Would the First Minister really want to continue?
He
reckons, as you would expect, that the question won't arise. Mr
Cameron can no longer muster the same confidence: hence the growling
from his back benches. Mr Salmond is also spared the prospect of the
kind of Tory interrogation that will be inevitable if there is a Yes
vote. For the Prime Minister, it could happen even if the vote is No.
Mr
Cameron has worked hard to prevent a Scottish plebiscite on his
party. His own Scottish leader, Ruth Davidson, has even been obliged
to suggest that her Prime Minister won't be around for much longer.

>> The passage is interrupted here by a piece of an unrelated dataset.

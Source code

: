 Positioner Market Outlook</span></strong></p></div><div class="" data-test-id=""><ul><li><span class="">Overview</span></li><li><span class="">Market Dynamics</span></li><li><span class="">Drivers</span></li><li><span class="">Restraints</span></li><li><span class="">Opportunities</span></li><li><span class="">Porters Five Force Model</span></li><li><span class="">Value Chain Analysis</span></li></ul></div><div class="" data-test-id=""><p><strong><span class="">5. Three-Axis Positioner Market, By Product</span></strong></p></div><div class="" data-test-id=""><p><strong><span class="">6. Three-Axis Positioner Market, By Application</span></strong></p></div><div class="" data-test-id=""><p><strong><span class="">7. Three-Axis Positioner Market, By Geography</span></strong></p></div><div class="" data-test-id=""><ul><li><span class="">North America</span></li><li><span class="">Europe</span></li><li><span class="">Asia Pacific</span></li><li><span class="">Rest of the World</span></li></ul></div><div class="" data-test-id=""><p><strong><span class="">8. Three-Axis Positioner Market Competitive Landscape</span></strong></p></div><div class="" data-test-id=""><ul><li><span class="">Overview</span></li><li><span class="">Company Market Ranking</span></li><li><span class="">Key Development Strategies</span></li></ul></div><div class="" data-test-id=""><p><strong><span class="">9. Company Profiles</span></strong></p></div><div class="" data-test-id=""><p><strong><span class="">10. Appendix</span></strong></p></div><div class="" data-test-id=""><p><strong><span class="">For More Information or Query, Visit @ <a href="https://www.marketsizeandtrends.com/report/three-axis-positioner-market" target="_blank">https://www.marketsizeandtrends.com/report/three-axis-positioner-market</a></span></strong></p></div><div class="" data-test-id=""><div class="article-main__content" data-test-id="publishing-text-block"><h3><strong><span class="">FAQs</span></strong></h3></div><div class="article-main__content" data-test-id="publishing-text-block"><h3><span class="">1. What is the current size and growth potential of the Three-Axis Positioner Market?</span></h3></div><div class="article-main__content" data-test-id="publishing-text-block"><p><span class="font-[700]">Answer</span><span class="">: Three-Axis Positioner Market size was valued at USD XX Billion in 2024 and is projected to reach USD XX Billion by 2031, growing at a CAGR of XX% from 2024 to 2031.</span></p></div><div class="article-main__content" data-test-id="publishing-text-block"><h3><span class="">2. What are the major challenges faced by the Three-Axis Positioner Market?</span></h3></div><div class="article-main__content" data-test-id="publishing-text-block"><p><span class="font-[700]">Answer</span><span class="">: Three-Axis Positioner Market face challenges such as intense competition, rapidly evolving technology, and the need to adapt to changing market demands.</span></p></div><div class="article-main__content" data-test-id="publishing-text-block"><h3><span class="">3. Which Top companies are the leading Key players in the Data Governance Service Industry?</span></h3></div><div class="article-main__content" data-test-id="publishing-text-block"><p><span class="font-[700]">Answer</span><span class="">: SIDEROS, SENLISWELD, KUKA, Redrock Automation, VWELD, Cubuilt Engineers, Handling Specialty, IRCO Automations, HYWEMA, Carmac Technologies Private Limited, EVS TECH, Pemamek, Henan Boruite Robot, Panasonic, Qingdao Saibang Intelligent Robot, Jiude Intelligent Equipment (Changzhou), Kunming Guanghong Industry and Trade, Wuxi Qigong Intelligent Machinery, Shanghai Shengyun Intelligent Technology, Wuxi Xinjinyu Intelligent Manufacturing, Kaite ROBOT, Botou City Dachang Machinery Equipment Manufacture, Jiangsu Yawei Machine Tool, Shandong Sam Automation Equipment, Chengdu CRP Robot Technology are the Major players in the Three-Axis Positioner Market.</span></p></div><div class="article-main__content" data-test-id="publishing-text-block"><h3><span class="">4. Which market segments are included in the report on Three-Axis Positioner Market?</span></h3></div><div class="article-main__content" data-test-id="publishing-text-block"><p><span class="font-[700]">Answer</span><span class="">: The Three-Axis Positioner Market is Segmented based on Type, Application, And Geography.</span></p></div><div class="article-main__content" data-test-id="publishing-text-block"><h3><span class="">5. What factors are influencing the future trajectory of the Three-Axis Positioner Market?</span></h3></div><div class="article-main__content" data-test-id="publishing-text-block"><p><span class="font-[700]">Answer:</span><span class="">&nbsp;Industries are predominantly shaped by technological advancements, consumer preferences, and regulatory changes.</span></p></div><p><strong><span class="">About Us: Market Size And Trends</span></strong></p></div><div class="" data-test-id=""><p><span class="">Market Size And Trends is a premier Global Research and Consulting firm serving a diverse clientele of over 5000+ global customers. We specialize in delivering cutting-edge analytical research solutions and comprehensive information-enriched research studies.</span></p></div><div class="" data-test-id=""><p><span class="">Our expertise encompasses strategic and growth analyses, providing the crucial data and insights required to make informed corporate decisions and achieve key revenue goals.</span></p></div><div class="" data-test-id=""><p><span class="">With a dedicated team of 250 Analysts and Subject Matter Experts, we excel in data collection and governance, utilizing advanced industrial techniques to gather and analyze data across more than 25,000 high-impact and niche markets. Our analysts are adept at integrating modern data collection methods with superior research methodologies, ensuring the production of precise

She has implied, in so many words, that if Scots have no taste for
the paramount Tory they needn't worry their heads about it.
That
isn't really the problem. The fact that Britain's Prime Minister has
felt unable to lead a campaign to save Britain is one explanation of
why a referendum is happening at all. Mr Cameron's blithe refusal to
contemplate resignation on 19 September is another.